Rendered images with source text

▬▬▬▬▬▬▬▬▬▬

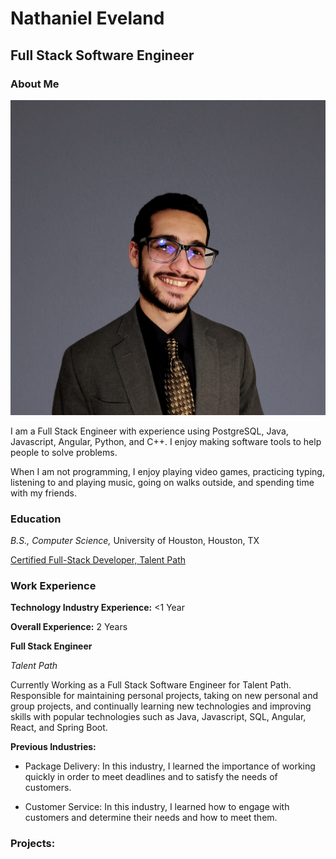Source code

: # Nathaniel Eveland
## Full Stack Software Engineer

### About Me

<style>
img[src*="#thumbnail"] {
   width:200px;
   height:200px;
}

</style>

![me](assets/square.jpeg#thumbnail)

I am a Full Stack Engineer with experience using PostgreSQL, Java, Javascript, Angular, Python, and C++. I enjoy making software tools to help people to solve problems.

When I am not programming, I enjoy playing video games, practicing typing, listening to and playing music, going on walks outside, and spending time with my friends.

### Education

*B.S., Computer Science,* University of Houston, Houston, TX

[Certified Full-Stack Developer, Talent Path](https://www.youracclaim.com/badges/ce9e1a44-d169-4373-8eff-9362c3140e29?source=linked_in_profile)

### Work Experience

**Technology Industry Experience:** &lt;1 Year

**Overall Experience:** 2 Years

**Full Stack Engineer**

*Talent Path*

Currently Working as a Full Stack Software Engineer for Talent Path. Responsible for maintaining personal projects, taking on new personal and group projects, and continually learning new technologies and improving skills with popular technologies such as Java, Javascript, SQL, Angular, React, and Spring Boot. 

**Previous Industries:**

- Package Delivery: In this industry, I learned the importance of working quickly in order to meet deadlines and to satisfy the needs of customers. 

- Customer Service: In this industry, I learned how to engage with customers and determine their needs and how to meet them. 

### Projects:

▬▬▬▬▬▬▬▬▬▬

→ WORK REQUEST
Nothing but the lines from the one holding "- Package Delivery: In" through the last line of the data may be output, and each must match exactly.

→ WRITTEN REPLY
- Package Delivery: In this industry, I learned the importance of working quickly in order to meet deadlines and to satisfy the needs of customers. 

- Customer Service: In this industry, I learned how to engage with customers and determine their needs and how to meet them. 

### Projects:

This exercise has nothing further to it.